(The records Opens)

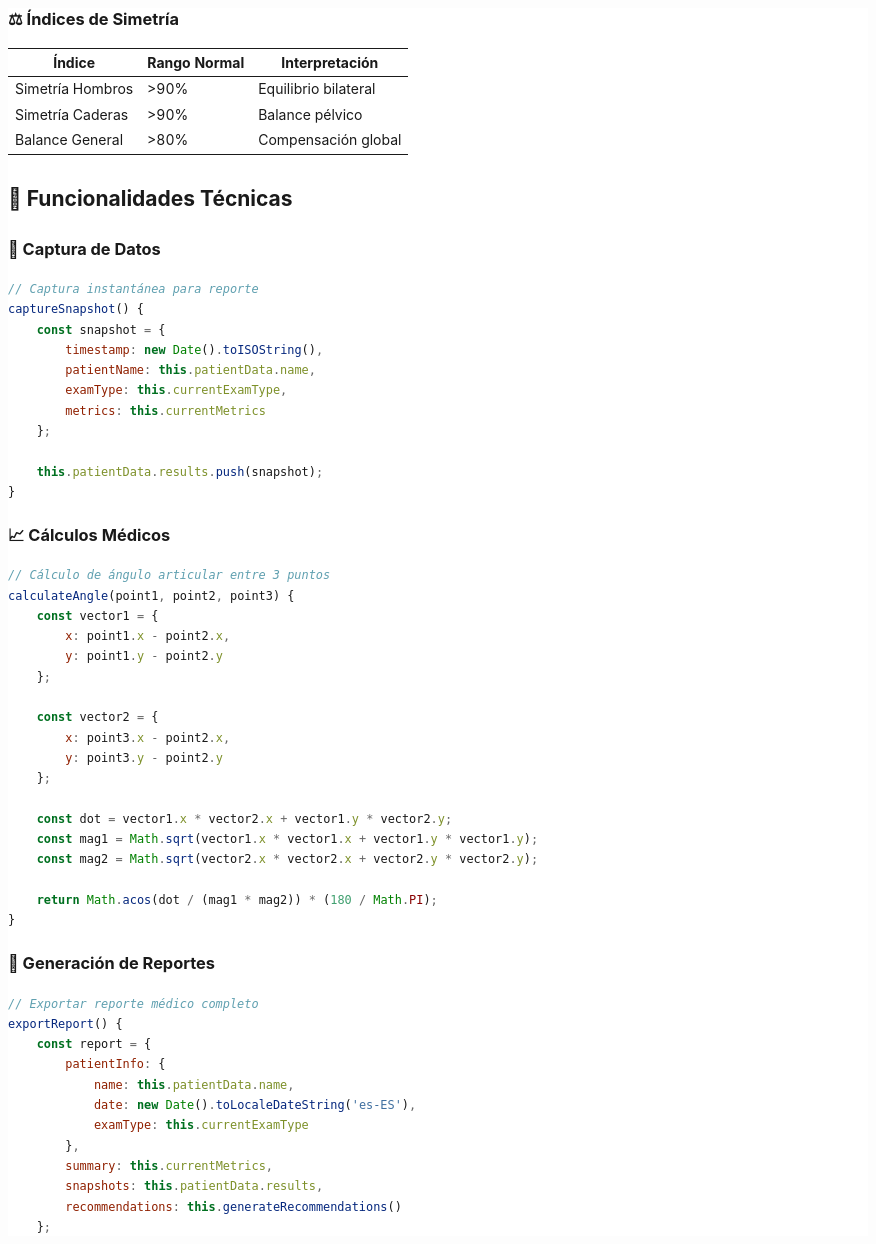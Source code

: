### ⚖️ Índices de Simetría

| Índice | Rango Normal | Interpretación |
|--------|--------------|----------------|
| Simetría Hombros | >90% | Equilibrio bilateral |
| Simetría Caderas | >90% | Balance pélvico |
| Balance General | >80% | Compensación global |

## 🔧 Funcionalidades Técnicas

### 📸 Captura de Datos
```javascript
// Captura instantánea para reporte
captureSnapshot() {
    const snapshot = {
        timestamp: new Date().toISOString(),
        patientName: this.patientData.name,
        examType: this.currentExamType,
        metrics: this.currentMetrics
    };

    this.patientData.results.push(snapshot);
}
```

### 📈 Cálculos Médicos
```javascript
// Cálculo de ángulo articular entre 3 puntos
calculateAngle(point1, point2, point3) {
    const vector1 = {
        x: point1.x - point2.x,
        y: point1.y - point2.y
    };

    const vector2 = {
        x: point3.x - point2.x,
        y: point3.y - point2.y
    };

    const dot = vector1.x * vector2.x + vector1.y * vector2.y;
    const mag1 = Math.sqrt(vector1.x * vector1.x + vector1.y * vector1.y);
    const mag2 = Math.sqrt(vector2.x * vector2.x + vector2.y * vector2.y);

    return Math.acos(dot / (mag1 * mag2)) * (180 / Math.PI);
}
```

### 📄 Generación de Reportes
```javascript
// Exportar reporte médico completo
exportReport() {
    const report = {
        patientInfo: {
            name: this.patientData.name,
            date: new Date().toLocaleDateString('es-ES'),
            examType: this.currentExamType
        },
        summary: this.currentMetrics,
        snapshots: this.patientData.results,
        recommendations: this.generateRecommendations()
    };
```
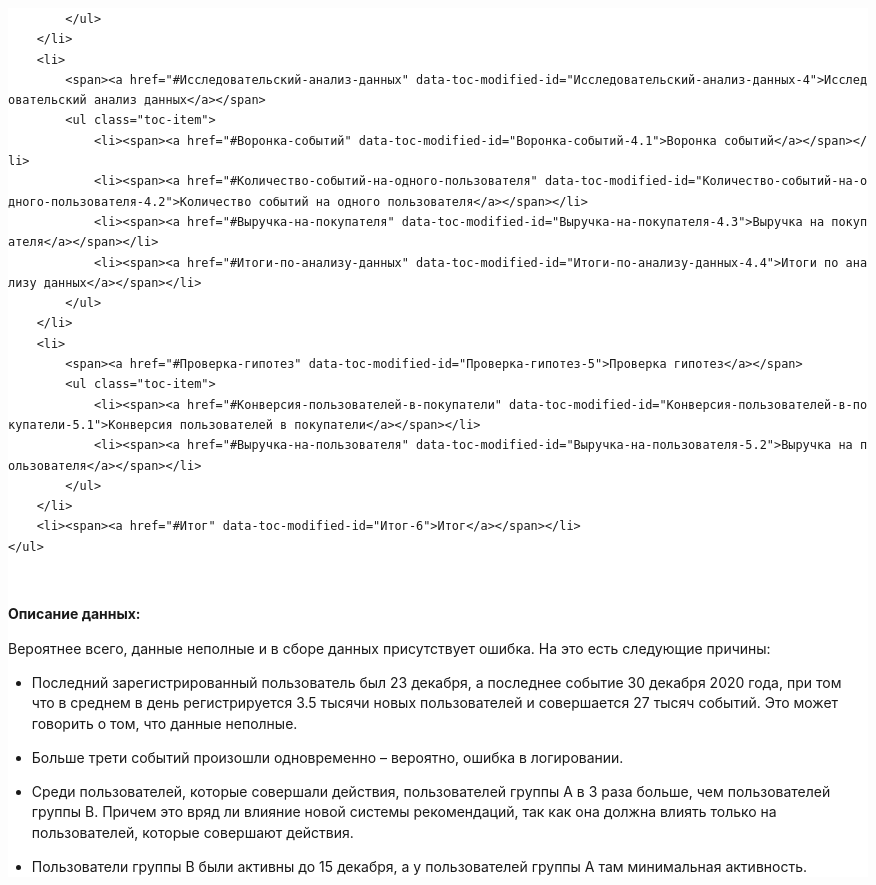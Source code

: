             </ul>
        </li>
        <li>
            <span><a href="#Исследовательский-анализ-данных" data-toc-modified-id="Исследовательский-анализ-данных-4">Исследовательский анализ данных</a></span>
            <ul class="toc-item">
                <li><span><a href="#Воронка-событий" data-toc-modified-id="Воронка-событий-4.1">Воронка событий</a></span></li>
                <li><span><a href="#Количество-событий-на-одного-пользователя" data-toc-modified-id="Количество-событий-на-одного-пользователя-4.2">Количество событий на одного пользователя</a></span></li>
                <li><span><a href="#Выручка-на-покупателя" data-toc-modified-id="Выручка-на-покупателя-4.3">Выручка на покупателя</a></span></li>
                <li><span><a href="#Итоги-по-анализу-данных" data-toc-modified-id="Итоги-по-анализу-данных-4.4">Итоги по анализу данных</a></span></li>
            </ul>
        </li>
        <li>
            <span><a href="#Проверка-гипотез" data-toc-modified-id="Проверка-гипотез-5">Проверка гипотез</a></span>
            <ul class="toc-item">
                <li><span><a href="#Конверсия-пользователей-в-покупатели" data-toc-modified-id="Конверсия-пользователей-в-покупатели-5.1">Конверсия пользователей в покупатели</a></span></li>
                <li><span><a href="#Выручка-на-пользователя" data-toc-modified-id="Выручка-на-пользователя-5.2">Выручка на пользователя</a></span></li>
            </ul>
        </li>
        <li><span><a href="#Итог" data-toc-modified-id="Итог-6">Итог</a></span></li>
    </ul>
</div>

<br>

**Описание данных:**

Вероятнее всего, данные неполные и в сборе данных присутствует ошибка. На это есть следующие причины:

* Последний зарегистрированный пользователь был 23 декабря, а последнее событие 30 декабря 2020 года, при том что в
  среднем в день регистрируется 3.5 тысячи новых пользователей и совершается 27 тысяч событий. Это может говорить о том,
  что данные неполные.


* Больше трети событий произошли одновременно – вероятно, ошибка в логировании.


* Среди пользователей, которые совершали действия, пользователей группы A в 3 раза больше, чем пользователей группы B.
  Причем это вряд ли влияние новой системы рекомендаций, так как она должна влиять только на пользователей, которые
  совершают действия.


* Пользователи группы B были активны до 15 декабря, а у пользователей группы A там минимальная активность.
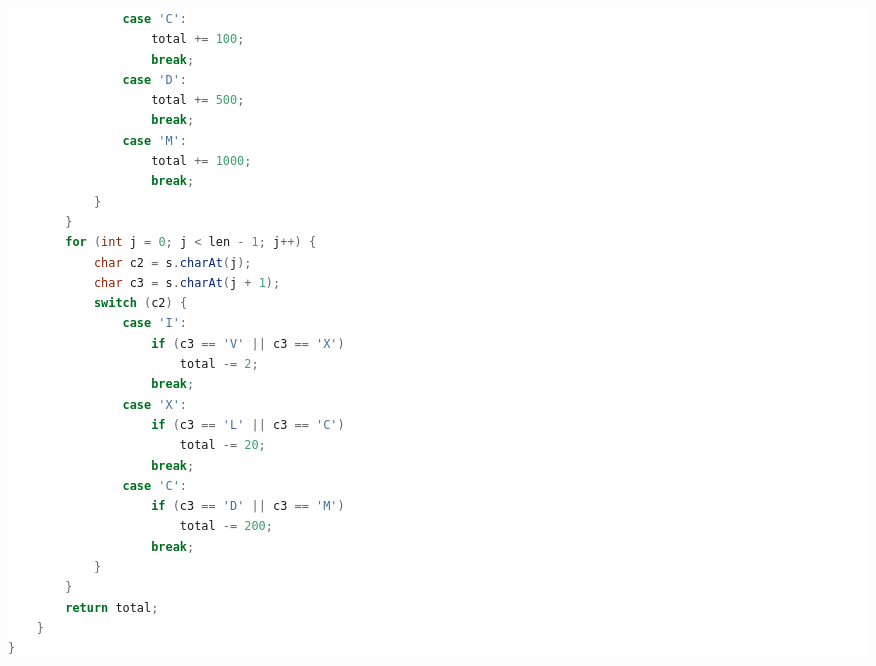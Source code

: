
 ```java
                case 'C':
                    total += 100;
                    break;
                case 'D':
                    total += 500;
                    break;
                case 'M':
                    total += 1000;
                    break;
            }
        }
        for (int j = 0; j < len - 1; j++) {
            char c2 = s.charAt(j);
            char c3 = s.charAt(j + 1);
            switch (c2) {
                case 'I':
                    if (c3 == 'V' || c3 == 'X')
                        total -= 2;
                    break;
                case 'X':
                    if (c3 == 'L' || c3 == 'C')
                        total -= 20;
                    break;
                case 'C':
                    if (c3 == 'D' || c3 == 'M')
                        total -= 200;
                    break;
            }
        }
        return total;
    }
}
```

(The records Closes)

__Assignment__. Output each line of the listing in which the string "действия" is found.

__Task result__.
* Среди пользователей, которые совершали действия, пользователей группы A в 3 раза больше, чем пользователей группы B.
  совершают действия.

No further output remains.